Project milestone

This is part of the final project. Due Sunday, Nov 16. The requirements for the milestone are:

Install and learn how to use CRFSuite. You may find the tutorial and manual helpful.
- On Mac, we found these instructions worked (installing using Homebrew). Please report any issues to Piazza as soon as possible.
Run the starter code we give you, which consists of an extremely simple feature extractor (simple_fe.py), on the train/dev split we've given you. Run the pipeline of training, prediction, and evaluation. Report the results from tageval.py.
Kaggle steps (you can't do these right now, we are still ironing out the system)
- For your group, create a Kaggle account. Make a fun team name! Email your Kaggle username to David, and make sure to list the names of the team members. Make sure you can access the class project.
- Submit your predictions from the previous step to the Kaggle leaderboard and see the posted result there too.
Turn in a short milestone report, described below, plus your feature extraction code. This consists of several analyses of the data and your tagger. Please submit electronically via Moodle.

How to run the starter code

The code and training/development data is here: starter_code.zip

Please see the CRFSuite documentation (they have both a manual and tutorial webpages) for details on how to use CRFSuite.
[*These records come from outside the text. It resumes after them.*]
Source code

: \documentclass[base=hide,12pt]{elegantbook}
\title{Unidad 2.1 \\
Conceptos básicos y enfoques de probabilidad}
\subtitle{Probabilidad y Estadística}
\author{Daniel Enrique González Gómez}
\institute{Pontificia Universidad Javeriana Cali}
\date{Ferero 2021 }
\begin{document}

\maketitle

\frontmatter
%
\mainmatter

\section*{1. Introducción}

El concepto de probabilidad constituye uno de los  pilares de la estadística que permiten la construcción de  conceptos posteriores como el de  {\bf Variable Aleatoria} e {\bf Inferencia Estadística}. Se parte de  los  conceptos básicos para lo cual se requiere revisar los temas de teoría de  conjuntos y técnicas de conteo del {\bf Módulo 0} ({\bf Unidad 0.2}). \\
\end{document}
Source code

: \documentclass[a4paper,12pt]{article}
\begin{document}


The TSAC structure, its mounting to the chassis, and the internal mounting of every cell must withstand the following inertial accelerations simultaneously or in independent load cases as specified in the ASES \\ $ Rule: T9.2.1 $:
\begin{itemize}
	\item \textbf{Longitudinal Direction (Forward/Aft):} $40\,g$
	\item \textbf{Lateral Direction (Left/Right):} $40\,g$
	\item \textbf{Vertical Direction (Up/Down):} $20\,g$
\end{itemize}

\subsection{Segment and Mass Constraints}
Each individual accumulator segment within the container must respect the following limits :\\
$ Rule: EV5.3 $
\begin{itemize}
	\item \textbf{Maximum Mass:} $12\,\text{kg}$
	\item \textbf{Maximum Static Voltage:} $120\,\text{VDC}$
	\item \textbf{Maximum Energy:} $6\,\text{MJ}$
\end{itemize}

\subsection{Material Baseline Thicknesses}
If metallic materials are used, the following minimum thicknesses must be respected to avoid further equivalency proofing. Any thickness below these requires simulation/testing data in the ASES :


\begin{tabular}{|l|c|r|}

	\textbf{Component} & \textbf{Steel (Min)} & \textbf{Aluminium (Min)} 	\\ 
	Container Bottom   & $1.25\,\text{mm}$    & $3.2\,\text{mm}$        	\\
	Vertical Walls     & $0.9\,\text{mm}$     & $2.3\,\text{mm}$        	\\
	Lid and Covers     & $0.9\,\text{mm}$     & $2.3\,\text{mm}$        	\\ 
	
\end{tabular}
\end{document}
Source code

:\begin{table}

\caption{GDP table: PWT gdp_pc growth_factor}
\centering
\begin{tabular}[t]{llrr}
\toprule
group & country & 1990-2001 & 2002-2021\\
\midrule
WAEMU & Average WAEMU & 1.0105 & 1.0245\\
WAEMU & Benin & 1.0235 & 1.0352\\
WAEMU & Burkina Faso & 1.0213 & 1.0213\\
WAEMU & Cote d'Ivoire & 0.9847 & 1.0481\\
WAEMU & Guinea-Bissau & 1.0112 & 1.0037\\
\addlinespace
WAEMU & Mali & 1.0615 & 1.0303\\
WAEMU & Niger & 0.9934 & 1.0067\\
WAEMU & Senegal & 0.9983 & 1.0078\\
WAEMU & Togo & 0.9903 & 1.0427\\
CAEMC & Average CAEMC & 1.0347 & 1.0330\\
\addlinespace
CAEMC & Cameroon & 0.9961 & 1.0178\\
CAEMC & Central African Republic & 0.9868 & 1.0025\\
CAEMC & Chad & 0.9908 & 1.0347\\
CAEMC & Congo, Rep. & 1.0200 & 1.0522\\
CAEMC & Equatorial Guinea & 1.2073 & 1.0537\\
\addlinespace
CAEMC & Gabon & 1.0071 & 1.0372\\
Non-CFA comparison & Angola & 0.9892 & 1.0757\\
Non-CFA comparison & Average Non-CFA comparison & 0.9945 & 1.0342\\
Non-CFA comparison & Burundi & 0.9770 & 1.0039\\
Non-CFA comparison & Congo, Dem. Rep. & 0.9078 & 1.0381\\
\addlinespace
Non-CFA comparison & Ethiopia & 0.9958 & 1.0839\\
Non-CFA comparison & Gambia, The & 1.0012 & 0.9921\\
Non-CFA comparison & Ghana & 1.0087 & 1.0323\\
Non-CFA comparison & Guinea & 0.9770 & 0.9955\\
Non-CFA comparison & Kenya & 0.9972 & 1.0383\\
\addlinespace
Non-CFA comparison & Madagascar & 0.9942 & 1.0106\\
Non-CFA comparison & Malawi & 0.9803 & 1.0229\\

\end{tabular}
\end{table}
You will need to have your commandline set up to access both the crfsuite and python commands. CRFSuite often outputs important information to standard output (a.k.a. "stdout"); to save this output to a file, you have to use shell redirection, which is the > operator in some of the commands below and in the CRFSuite tutorial. Read the Internet about this if you aren't familiar with it.
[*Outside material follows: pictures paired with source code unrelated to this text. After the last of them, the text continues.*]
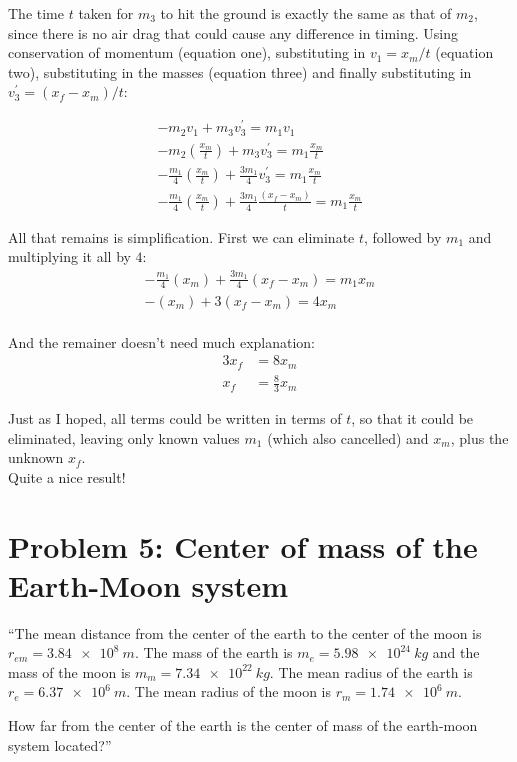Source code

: \documentclass[12pt,a4paper]{report}
\begin{document}
The time $t$ taken for $m_3$ to hit the ground is exactly the same as that of $m_2$, since there is no air drag that could cause any difference in timing. Using conservation of momentum (equation one), substituting in $v_1 = x_m/t$ (equation two), substituting in the masses (equation three) and finally substituting in $v_3^{'} = (x_f - x_m)/t$:

\begin{align}
-m_2 v_1 + m_3 v_3^{'} = m_1 v_1\\
-m_2 (\frac{x_m}{t}) + m_3 v_3^{'} = m_1 \frac{x_m}{t}\\
-\frac{m_1}{4} (\frac{x_m}{t}) + \frac{3m_1}{4} v_3^{'} = m_1 \frac{x_m}{t}\\
-\frac{m_1}{4} (\frac{x_m}{t}) + \frac{3m_1}{4} \frac{(x_f - x_m)}{t} = m_1 \frac{x_m}{t}
\end{align}

All that remains is simplification. First we can eliminate $t$, followed by $m_1$ and multiplying it all by $4$:
\begin{align}
-\frac{m_1}{4} (x_m) + \frac{3m_1}{4} (x_f - x_m) = m_1 x_m\\
-(x_m) + 3 (x_f - x_m) = 4 x_m\\
\end{align}

And the remainer doesn't need much explanation:
\begin{align}
3 x_f &= 8 x_m\\
x_f &= \frac{8}{3} x_m
\end{align}

Just as I hoped, all terms could be written in terms of $t$, so that it could be eliminated, leaving only known values $m_1$ (which also cancelled) and $x_m$, plus the unknown $x_f$.\\
Quite a nice result!

\section{Problem 5: Center of mass of the Earth-Moon system}

``The mean distance from the center of the earth to the center of the moon is $r_{em} = \SI{3.84e8}{m}$. The mass of the earth is $m_e = \SI{5.98e24}{kg}$ and the mass of the moon is $m_m = \SI{7.34e22}{kg}$. The mean radius of the earth is $r_e = \SI{6.37e6}{m}$. The mean radius of the moon is $r_m = \SI{1.74e6}{m}$.

How far from the center of the earth is the center of mass of the earth-moon system located?''
\end{document}

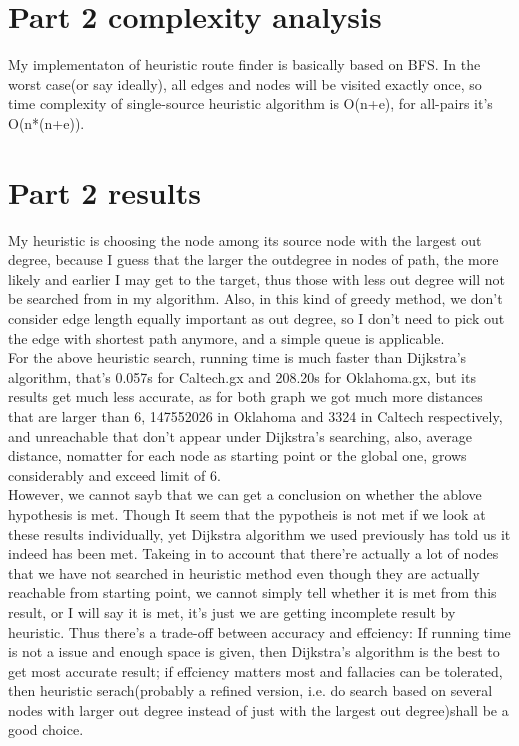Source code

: \documentclass{article}
\begin{document}

\section{Part 2 complexity analysis}
\label{sec:complexity2}
My implementaton of heuristic route finder is basically based on BFS. In the worst case(or say ideally), all edges and nodes will be visited exactly once, so time complexity of single-source heuristic algorithm is O(n+e), for all-pairs it's O(n*(n+e)).

\section{Part 2 results}
\label{sec:part2}
My heuristic is choosing the node among its source node with the largest out degree, because I guess that the larger the outdegree in nodes of path, the more likely and earlier I may get to the target, thus those with less out degree will not be searched from in my algorithm. Also, in this kind of greedy method, we don't consider edge length equally important as out degree, so I don't need to pick out the edge with shortest path anymore, and a simple queue is applicable.\\
For the above heuristic search, running time is much faster than Dijkstra's algorithm, that's 0.057s for Caltech.gx and 208.20s for Oklahoma.gx, but its results get much less accurate, as for both graph we got much more distances that are larger than 6, 147552026 in Oklahoma and 3324 in Caltech respectively, and unreachable that don't appear under Dijkstra's searching, also, average distance, nomatter for each node as starting point or the global one, grows considerably and exceed limit of 6.\\
However, we cannot sayb that we can get a conclusion on whether the ablove hypothesis is met. Though It seem that the pypotheis is not met if we look at these results individually, yet Dijkstra algorithm we used previously has told us it indeed has been met. Takeing in to account that there're actually a lot of nodes that we have not searched in heuristic method even though they are actually reachable from starting point, we cannot simply tell whether it is met from this result, or I will say it is met, it's just we are getting incomplete result by heuristic.
Thus there's a trade-off between accuracy and effciency: If running time is not a issue and enough space is given, then Dijkstra's algorithm is the best to get most accurate result; if effciency matters most and fallacies can be tolerated, then heuristic serach(probably a refined version, i.e. do search based on several nodes with larger out degree instead of just with the largest out degree)shall be a good choice.
\end{document}
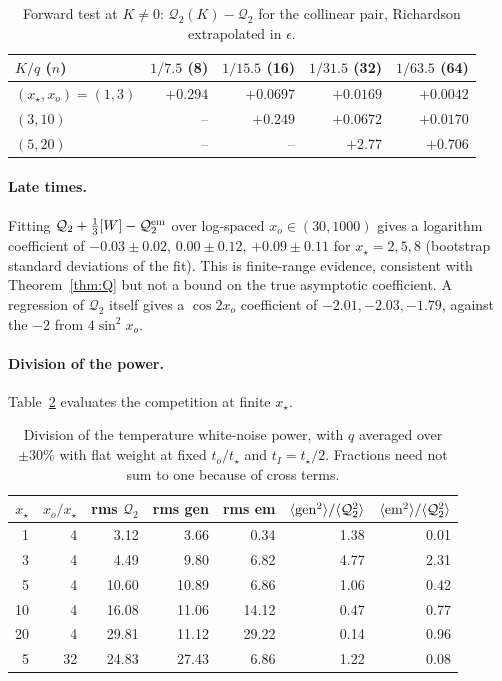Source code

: \documentclass[10pt]{article}
\newcommand{\eps}{\epsilon}
\newcommand{\Q}{\mathcal Q_2}
\begin{document}
\begin{table}[h]
\centering
\begin{tabular}{lrrrr}
\toprule
$K/q$ ($n$) & $1/7.5$ (8) & $1/15.5$ (16) & $1/31.5$ (32) & $1/63.5$ (64)\\
\midrule
$(x_\star,x_o)=(1,3)$ & $+0.294$ & $+0.0697$ & $+0.0169$ & $+0.0042$\\
$(3,10)$ & -- & $+0.249$ & $+0.0672$ & $+0.0170$\\
$(5,20)$ & -- & -- & $+2.77$ & $+0.706$\\
\bottomrule
\end{tabular}
\caption{Forward test at $K\ne0$: $\Q(K)-\Q$ for the collinear pair, Richardson extrapolated in $\eps$.}\label{tab:K}
\end{table}

\paragraph{Late times.} Fitting $\Q+\frac13[W]-\Q^{\rm em}$ over log-spaced $x_o\in(30,1000)$ gives a logarithm coefficient of $-0.03\pm0.02$, $0.00\pm0.12$, $+0.09\pm0.11$ for $x_\star=2,5,8$ (bootstrap standard deviations of the fit). This is finite-range evidence, consistent with Theorem~\ref{thm:Q} but not a bound on the true asymptotic coefficient. A regression of $\Q$ itself gives a $\cos2x_o$ coefficient of $-2.01,-2.03,-1.79$, against the $-2$ from $4\sin^2x_o$.

\paragraph{Division of the power.} Table~\ref{tab:power} evaluates the competition at finite $x_\star$.

\begin{table}[h]
\centering
\begin{tabular}{rrrrrrr}
\toprule
$x_\star$ & $x_o/x_\star$ & rms $\Q$ & rms gen & rms em & $\langle{\rm gen}^2\rangle/\langle\Q^2\rangle$ & $\langle{\rm em}^2\rangle/\langle\Q^2\rangle$\\
\midrule
1 & 4 & 3.12 & 3.66 & 0.34 & 1.38 & 0.01\\
3 & 4 & 4.49 & 9.80 & 6.82 & 4.77 & 2.31\\
5 & 4 & 10.60 & 10.89 & 6.86 & 1.06 & 0.42\\
10 & 4 & 16.08 & 11.06 & 14.12 & 0.47 & 0.77\\
20 & 4 & 29.81 & 11.12 & 29.22 & 0.14 & 0.96\\
5 & 32 & 24.83 & 27.43 & 6.86 & 1.22 & 0.08\\
\bottomrule
\end{tabular}
\caption{Division of the temperature white-noise power, with $q$ averaged over $\pm30\%$ with flat weight at fixed $t_o/t_\star$ and $t_I=t_\star/2$. Fractions need not sum to one because of cross terms.}\label{tab:power}
\end{table}
\end{document}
The steps you will have to do, to run the code, are

Install CRFSuite.
Look at the train and dev sets, which are just plain text files. Make sure you understand what the B/I/O notation means.
Extract features for both the train and dev sets. Read through simple_fe.py and you'll see it's set up to do that.
Train a model on the training set. You can use something like crfsuite learn -m mymodel train.feats, which will create a new file mymodel. It should take less than a minute to train. (When I run it, it converges after 86 iterations of LBFGS.)
Make predictions on the devset, using the model you just trained. You can do something like crfsuite tag -m mymodel dev.feats > predtags, where the > is a stdout redirect to save the output to a file, predtags.
Evaluate the predtags against the gold standard tags of the devset. Our script tageval.py does this for you: if you used the filenames above, run python tageval.py dev.txt predtags.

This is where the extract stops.